Laboratuvarda bulmaya çalıştığım, sinir hücrelerinin büyümesini engellemekte bulunan Nogo adında bir proteinin işlevleri. Bu proteinin hangi moleküllerle etkileşimde bulunduğunu, tüm engelleyici sinyallerini nasıl verdiğini ve etkisiz hale getirildiğinde hücre içerisinde nelerin gerçekleyebileceğini anlamaya çalışıyorum son beş yıldır.

 

Doktoranı bitirdikten sonra ne yapmayı düşünüyorsun?

Açıkçası henüz buna daha karar vermiş değilim. Nasıl olsa daha 1,5-2 senem daha var. Büyük ihtimalle bir ilaç ve biyoteknoloji şirketinde veya tıp sektöründe proje yönetimi pozisyonunda bulunmaya çalışacağım. Ne yapmayı istediğimizi bulmanın yanı sıra, ne yapmamak istediğimizi anlayabilmek de büyük bir enginlik. Bu yüzden akademisyen olmamaya kesinlikle karar vermem, gelecek planlarımı bilinçli bir şekilde belirlememde yardımcı olacaktır.

ABD’de okumayı düşünen gençlere tavsiyelerin nelerdir?

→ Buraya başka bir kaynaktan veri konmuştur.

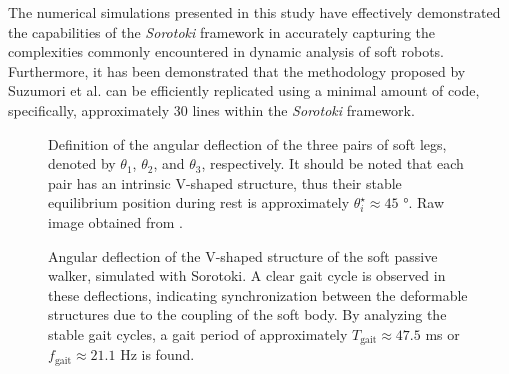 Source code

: The numerical simulations presented in this study have effectively demonstrated the capabilities of the  \textit{Sorotoki} framework in accurately capturing the complexities commonly encountered in dynamic analysis of soft robots. Furthermore, it has been demonstrated that the methodology proposed by Suzumori et al. \cite{Suzumori2008Sep} can be efficiently replicated using a minimal amount of code, specifically, approximately 30 lines within the \textit{Sorotoki} framework.

\begin{figure}[!t]
\centering
\def\svgwidth{0.85\textwidth}

%
\caption{Definition of the angular deflection of the three pairs of soft legs, denoted by $\theta_1$, $\theta_2$, and $\theta_3$, respectively. It should be noted that each pair has an intrinsic V-shaped structure, thus their stable equilibrium position during rest is approximately $\theta_i^\star \approx 45$ \si{\degree}. Raw image obtained from \cite{Suzumori2008Sep}.}
\label{fig:C5:passivewalker_states}
\vspace{-2mm}
\end{figure}
%
\begin{figure}[!t]
    \caption{Angular deflection of the V-shaped structure of the soft passive walker, simulated with Sorotoki. A clear gait cycle is observed in these deflections, indicating synchronization between the deformable structures due to the coupling of the soft body. By analyzing the stable gait cycles, a gait period of approximately $T_{\textrm{gait}} \approx 47.5$ \si{\milli \second} or $f_{\textrm{gait}} \approx 21.1$ \si{\hertz} is found.}
    \label{fig:C5:passivewalker_gait}
    \vspace{-6mm}
\end{figure}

Öncelikle, hangi ülkede, hangi üniversitede, neyi ne için okumayı istediğinize karar verin derim. Dizilerde, filmlerde görülen ‘American Dream’ gerçek hayatta, üniversite öğrencilerine gümüş tabaklar üzerinde sunulmuyor maalesef. Fakat azmi, motivasyonu ve arzusu olan, öğrenmeye, yenilenmeye, değişmeye gerçekten istekli öğrenciler için son derece kıymetli. Eğer böyle bir yolculuğa hazır değilseniz, başlamasanız daha iyi olur bence.

Eğer, bütün bunları göze alıp Amerika’ya okumaya geldiyseniz, her şeyi denemenizi tavsiye ederim. Okuduğunuz üniversitede muhakkak kendi kültürümüze yakın birçok kişi olacaktır. Ama eğer sırf bu gruplar içinde hapsedilirseniz, hiçbir devinim gösteremezsiniz. O yüzden, çeşitli geçmiş ve kültürlerden insanlarla arkadaşlık edinmenizi öneririm.

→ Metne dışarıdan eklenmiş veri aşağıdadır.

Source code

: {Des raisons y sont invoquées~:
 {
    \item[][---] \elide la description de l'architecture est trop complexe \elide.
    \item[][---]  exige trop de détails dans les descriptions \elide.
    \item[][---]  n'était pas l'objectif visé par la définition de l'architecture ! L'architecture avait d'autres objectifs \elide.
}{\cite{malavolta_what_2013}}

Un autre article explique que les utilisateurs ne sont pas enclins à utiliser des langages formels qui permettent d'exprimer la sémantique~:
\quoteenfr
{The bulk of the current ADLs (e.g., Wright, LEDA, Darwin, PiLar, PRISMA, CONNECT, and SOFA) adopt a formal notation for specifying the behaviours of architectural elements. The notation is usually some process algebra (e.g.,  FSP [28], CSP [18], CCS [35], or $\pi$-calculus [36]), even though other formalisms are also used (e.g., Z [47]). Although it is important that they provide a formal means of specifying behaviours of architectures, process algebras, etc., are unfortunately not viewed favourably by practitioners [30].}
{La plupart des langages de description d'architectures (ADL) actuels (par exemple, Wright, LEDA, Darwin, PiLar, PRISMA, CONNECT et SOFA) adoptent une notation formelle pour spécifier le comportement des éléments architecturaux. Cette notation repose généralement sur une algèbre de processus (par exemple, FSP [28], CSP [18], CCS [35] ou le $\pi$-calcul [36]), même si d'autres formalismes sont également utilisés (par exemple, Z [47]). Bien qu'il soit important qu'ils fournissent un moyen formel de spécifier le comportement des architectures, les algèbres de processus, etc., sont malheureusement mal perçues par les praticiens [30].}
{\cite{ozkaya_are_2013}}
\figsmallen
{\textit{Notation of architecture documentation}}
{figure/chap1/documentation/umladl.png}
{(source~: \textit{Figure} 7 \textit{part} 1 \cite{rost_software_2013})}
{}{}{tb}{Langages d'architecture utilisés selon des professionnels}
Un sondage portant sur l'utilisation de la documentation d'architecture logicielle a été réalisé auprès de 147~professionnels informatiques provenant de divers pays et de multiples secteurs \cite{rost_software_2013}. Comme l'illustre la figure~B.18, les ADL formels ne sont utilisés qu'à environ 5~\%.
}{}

Akademik alana gelince, öncelikle Türk eğitim sisteminde başarılı olduysanız, kendi akademik ve entelektüel birikiminize ve yeteneklerinize inanın, başaramama ihtimalinin korkunç getirilerini endişe etmeyin. Türkiye’de revaçta olan doktorluk, mühendislik, avukatlık gibi mesleklerden arınıp, açık fikirlilik gösterip, her alandan olabildiğince – yani asıl hedefinizden şaşmadan – ders alın. Tabii bunca akademik baskının altında ezilip sosyal hayatınıza yeterli önemi vermeyi, dengeli bir hayat çizgisi yakalamaya çalışmayı unutmayın.

Kısacası, getirdiği zorluklara rağmen, eğitim, öğretim ve kişisel benlik geliştirme açısından en formatif olan 18-22 yaş aralığını Amerika’da geçirmenizi gözüm kapalı öneririm.